Marina RustowAlan Elbaum, and Paul M. Cobb

Deciphering Genizah documents is easier (and more fun) in a group, but it’s rare that you find the perfect group for the job.

Between 2021 and 2023, Alan Elbaum pieced together an epic join: T-S AS 129.149 + T-S Ar. 39.280 + T-S AS 116.11 + T-S NS 137.20 + T-S NS 207.44 + AIU I.C.73 + T-S NS 238.99 + T-S NS 244.84. These turn out to be eight fragments of a single Fatimid government memorandum reporting on battles with the Franks during the seven-year siege of Fatimid-ruled Tripoli in 1109, a decade after the Franks had taken Jerusalem from the Fatimids in the First Crusade.

It took us almost as many years to crack the document as it took the Franks to conquer Tripoli. The text was brutal to read – even with three sets of eyes plus the generous help of Mathew Barber, May Shaddel, and Naïm Vanthieghem. It was also difficult to put into context.

It was only as we continued to work on the text that we realized what was going on and how important it was. The document turns out to be a report written by a Fatimid official in Tyre in the early summer of 1109, two weeks before the Franks conquered Tripoli. The author was an official in the majlis al-khidma, a previously unknown intelligence-gathering bureau in Tyre responsible for reporting on local events to other government officials, probably in Cairo.

Tyre in this period was a Fatimid port of prime strategic importance. It had housed a Fatimid shipyard for more than a century, but it now became a command centre for Fatimid forces fighting the Franks, who were taking ports up and down the coast. It was from Tyre that the Fatimids sent ships to assist Acre in 1103; it was likewise from Tyre that the Fatimids attempted – and failed – to relieve Tripoli during the siege of 1102–9. Tyre would also provide safe harbour for Muslims fleeing the Fatimid defeat at al-Ramla in 1110.

Our report captures a snapshot of the Fatimids’ struggle to maintain their tenuous grip on the coast of the Levant, not to mention the hinterlands, as Tripoli was under siege. From our report, we learn of the multiple converging challenges they faced: not only the Frankish siege of Tripoli, now in its seventh year, but feuding local clans, defecting Fatimid soldiers, a lack of ready troops forcing them to recruit Bedouins, Syrian Muslims defecting to the Frankish side, and naval reinforcements sent to Tripoli but delayed by bad Mediterranean winds.

Because the report is in a previously unknown genre – somewhere between a formal communiqué and an annalistic account reminiscent of a chronicle – initially, we had no idea what we were looking at. To make matters worse, it repeatedly referred to “the frontier port, may it be protected” (Ar. al-thaghr al-maḥrūs) without identifying its name.

 

Finding the joins

Elbaum stumbled on part of the text in 2020. He was on a research fellowship leave from medical school, devoting a year to studying letters from the Cairo Geniza about illness and the experience of being ill.1 He had also recently started working as a researcher for the Princeton Geniza Lab tasked with adding descriptions to the Princeton Geniza Project (PGP) database and identifying new documentary fragments.

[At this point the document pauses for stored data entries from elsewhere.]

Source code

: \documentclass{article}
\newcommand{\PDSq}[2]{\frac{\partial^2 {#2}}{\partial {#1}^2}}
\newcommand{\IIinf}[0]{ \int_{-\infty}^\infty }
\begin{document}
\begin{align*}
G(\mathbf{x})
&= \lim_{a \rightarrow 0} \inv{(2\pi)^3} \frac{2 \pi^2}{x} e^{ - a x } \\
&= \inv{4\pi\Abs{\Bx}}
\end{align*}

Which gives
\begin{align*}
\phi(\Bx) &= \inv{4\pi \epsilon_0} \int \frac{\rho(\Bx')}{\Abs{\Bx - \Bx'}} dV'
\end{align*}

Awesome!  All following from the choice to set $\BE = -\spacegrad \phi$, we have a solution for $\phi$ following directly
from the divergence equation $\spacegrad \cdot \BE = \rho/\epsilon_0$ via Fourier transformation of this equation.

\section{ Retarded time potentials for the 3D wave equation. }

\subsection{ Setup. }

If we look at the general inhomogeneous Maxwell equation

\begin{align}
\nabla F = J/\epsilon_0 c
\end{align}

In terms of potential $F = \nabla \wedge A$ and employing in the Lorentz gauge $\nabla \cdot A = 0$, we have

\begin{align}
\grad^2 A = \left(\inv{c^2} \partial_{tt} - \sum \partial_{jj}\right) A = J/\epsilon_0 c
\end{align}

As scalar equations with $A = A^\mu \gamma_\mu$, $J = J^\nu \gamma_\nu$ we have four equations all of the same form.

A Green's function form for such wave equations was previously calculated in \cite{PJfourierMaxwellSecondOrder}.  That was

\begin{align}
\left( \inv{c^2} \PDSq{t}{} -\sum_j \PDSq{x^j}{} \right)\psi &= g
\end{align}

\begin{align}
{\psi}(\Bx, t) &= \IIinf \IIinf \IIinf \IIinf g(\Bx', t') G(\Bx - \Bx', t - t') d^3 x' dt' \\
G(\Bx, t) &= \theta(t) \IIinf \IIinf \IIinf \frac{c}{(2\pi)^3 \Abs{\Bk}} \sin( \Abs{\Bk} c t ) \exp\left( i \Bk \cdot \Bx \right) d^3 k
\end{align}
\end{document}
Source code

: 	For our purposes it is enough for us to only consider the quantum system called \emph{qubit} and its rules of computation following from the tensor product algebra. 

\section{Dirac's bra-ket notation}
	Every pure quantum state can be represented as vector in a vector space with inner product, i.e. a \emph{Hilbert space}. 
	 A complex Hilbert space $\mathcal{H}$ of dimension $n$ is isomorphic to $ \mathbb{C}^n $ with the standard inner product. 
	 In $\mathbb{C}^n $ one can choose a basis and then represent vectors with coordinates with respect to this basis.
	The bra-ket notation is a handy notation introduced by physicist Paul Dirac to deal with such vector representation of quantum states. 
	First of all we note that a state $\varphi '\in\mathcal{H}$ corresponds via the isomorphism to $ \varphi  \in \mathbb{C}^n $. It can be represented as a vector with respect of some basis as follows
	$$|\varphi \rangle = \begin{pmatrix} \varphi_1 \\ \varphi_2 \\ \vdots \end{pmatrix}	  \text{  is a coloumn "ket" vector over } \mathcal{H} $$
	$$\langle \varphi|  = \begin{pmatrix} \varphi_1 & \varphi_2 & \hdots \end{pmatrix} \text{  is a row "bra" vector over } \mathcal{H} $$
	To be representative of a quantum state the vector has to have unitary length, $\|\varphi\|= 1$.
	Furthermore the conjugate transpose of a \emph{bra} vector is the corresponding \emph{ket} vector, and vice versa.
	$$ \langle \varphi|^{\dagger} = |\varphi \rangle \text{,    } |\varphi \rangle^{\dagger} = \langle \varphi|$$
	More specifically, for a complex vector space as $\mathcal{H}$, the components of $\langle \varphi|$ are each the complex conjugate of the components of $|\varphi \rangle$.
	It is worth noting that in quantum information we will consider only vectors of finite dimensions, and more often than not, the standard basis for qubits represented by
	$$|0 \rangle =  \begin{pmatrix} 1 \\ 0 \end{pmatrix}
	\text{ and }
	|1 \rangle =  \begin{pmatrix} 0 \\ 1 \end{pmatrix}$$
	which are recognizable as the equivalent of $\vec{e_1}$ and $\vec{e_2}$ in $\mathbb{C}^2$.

He soon got carried away and spent 20–30 hours per week trawling through Cambridge University Digital Library (CUDL) and Friedberg Genizah Project (FGP) images, adding and improving on many thousands of PGP entries. Rustow’s The Lost Archive had just been published, and Elbaum was thinking about the information that can be gleaned even from scraps of state documents. So he was excited to identify new Arabic documents and find new joins.2

Arabic documents were also the biggest gap in the PGP records: there were descriptions of plenty of Hebrew and Judaeo-Arabic material, but hardly anything for the Arabic-script documents that hadn’t already been published by Geoffrey Khan, Rustow or others.3

Elbaum then came across the CUDL entry for T-S AS 116.11: Recto: liturgical text in Hebrew. Verso: historical account in Arabic, referring to Ḍārib al-Dawla, his son and the Franks.

T-S AS 116.11

He then noticed the similarity of that fragment to T-S NS 137.20:

He checked the FGP joins suggestions for both fragments, found some good candidates for joins, then checked the joins suggestions for the new fragments. The joins suggestions algorithms led him to all but one of the eventual eight fragments of our document.

But, although the Arabic hand on each of the fragments seemed similar, they weren’t continuous joins, so it was impossible to confirm that they were part of a single document. That was where the Hebrew text on the versos came in: the document had been reused for a known text, a copy of a liturgical poem (a baqqaša) by Saʿadya Gaʾon (882–942) in a distinctive hand with full vocalization. That confirmed the joins and enabled the correct ordering of the Arabic rectos.

Elbaum then posted the joins to the Princeton Geniza Lab Slack workspace and to Facebook, asking everyone to be on the alert for further fragments. But even though he suspected the Arabic document on the recto was important, he couldn’t read all of it. He knew it mentioned the Franks (“may God forsake them”), but he would need help from others to decipher it and figure out the historical context.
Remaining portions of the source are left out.